_Supplied material_
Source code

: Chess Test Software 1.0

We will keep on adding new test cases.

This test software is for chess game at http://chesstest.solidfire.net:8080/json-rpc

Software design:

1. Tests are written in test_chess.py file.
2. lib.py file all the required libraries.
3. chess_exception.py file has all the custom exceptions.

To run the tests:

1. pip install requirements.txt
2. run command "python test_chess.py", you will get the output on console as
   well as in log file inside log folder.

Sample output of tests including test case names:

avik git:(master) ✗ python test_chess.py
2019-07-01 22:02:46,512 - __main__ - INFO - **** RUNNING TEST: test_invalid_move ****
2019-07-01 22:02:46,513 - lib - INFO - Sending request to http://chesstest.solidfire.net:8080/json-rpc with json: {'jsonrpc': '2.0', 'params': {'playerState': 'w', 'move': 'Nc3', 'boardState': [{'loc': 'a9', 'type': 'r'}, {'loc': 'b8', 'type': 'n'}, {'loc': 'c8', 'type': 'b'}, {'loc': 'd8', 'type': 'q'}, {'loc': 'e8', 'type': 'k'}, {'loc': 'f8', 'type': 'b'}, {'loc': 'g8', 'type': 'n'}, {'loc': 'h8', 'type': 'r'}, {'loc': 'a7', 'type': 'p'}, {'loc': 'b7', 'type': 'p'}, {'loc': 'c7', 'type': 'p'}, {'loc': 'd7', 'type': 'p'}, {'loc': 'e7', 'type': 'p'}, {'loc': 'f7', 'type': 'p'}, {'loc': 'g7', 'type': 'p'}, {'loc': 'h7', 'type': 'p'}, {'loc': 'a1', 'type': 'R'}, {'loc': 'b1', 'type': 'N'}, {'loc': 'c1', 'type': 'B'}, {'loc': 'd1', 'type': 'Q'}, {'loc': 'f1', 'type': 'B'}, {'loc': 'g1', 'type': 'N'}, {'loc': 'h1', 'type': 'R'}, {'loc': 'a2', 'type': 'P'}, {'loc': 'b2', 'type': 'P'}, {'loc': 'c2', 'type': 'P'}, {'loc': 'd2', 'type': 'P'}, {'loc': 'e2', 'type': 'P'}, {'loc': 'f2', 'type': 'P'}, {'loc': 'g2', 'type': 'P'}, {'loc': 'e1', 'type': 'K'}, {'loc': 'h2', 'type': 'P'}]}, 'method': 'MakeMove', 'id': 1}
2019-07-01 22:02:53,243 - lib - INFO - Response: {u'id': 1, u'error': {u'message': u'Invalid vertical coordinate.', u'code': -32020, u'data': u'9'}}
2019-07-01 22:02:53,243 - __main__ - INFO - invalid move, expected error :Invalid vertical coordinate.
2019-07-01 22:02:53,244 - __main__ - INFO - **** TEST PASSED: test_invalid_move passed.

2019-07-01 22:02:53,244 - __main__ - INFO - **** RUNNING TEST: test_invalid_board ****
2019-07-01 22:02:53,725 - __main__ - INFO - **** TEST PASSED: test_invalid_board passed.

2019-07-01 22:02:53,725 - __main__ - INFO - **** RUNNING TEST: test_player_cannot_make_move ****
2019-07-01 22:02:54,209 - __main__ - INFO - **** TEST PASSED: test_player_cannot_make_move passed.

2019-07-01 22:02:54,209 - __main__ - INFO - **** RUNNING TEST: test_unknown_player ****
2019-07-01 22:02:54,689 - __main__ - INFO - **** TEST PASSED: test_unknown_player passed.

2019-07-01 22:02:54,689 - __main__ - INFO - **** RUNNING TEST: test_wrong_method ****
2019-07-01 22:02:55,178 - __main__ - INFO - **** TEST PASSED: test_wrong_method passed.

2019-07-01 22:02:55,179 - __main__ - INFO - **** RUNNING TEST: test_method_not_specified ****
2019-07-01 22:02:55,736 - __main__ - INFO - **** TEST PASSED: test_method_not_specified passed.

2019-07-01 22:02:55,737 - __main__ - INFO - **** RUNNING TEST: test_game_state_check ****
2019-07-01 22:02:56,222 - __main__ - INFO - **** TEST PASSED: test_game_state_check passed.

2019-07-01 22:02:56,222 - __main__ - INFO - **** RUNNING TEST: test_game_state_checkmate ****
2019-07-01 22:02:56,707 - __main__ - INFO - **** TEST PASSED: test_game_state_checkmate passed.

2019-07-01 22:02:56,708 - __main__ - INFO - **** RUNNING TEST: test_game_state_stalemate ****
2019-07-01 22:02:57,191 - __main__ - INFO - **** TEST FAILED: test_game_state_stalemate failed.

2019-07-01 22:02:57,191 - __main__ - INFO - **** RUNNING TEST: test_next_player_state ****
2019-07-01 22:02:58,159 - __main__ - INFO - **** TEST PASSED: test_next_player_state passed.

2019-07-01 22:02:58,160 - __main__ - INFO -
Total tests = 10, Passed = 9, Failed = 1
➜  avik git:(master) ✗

--

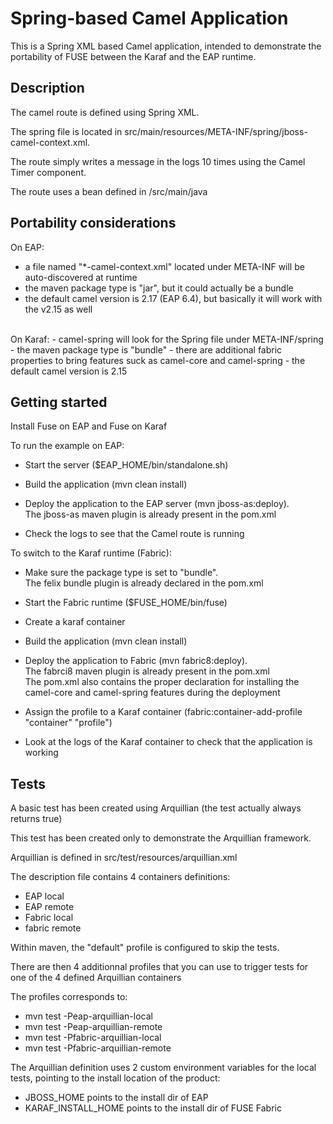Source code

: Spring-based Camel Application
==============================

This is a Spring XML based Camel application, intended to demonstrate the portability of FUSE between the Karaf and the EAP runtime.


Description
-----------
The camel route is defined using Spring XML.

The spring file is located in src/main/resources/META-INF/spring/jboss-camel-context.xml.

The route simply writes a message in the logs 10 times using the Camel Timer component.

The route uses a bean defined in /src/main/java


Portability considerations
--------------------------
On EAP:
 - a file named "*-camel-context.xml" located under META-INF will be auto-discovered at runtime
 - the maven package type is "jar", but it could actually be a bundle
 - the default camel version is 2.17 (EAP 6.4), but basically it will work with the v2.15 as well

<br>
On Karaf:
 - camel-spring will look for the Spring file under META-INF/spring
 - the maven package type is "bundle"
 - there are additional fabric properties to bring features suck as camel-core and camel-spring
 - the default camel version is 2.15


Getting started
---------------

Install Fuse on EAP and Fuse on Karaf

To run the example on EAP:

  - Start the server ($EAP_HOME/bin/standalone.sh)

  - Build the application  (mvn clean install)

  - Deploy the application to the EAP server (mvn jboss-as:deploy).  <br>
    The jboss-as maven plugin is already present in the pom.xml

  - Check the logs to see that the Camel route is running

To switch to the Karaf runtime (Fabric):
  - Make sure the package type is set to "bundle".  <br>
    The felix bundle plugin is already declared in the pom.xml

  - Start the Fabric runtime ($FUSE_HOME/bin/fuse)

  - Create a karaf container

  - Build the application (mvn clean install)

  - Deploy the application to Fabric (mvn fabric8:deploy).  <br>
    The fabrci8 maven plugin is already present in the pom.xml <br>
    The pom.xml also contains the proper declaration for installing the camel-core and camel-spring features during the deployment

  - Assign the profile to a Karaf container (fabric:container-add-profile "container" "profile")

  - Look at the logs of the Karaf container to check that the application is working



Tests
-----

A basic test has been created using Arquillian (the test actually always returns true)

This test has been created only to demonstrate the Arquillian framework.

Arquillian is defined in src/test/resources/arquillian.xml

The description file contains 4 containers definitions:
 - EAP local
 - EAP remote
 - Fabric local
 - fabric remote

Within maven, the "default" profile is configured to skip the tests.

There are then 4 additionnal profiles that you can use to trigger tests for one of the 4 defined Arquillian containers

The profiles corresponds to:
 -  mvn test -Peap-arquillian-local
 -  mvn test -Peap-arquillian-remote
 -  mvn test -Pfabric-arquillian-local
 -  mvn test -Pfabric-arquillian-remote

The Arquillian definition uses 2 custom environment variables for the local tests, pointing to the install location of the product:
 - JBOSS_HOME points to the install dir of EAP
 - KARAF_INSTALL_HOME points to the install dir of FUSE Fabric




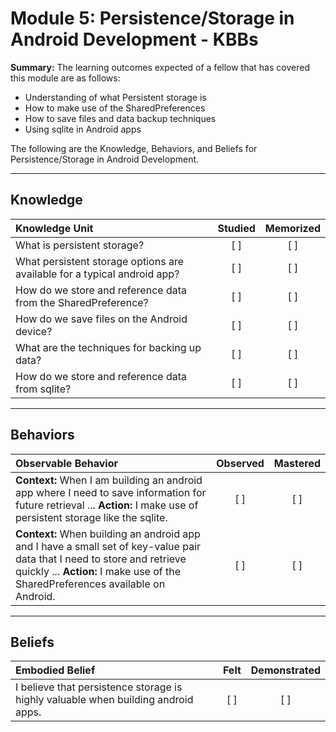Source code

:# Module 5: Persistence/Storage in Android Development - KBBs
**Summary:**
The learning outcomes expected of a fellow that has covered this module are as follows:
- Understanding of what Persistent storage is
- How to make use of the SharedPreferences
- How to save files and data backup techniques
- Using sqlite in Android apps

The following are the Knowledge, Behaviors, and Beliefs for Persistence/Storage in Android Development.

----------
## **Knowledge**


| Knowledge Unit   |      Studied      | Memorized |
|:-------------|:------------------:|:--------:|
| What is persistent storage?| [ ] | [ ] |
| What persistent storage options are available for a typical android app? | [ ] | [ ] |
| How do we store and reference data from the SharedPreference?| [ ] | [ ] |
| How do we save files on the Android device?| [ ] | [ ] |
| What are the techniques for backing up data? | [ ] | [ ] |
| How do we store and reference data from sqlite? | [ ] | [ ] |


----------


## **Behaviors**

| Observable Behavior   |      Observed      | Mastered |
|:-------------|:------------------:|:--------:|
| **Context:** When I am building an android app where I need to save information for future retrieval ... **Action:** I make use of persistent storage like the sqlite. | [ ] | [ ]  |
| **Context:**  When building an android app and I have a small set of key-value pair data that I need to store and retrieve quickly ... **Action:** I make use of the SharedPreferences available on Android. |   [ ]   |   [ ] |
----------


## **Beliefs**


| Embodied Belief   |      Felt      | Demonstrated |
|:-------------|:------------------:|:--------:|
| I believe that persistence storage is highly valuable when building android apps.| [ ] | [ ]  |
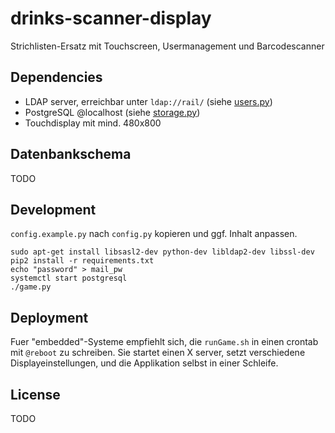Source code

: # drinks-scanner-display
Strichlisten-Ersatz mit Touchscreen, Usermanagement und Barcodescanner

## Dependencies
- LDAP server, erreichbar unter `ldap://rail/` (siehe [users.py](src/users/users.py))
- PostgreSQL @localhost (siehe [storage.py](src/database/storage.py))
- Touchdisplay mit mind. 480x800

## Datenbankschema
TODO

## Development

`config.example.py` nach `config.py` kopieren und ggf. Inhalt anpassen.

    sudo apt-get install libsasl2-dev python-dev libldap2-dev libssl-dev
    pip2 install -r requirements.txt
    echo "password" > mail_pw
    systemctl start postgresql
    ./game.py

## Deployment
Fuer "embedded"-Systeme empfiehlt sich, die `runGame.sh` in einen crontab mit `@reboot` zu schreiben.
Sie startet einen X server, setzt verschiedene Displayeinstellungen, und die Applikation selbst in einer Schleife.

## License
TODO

_What the task asks_
Extract from the listing above the lines between the line containing "The fabrci8 maven" and the line containing "- fabric remote", keeping both of those lines. Output nothing else.

_Written answer_
    The fabrci8 maven plugin is already present in the pom.xml <br>
    The pom.xml also contains the proper declaration for installing the camel-core and camel-spring features during the deployment

  - Assign the profile to a Karaf container (fabric:container-add-profile "container" "profile")

  - Look at the logs of the Karaf container to check that the application is working



Tests
-----

A basic test has been created using Arquillian (the test actually always returns true)

This test has been created only to demonstrate the Arquillian framework.

Arquillian is defined in src/test/resources/arquillian.xml

The description file contains 4 containers definitions:
 - EAP local
 - EAP remote
 - Fabric local
 - fabric remote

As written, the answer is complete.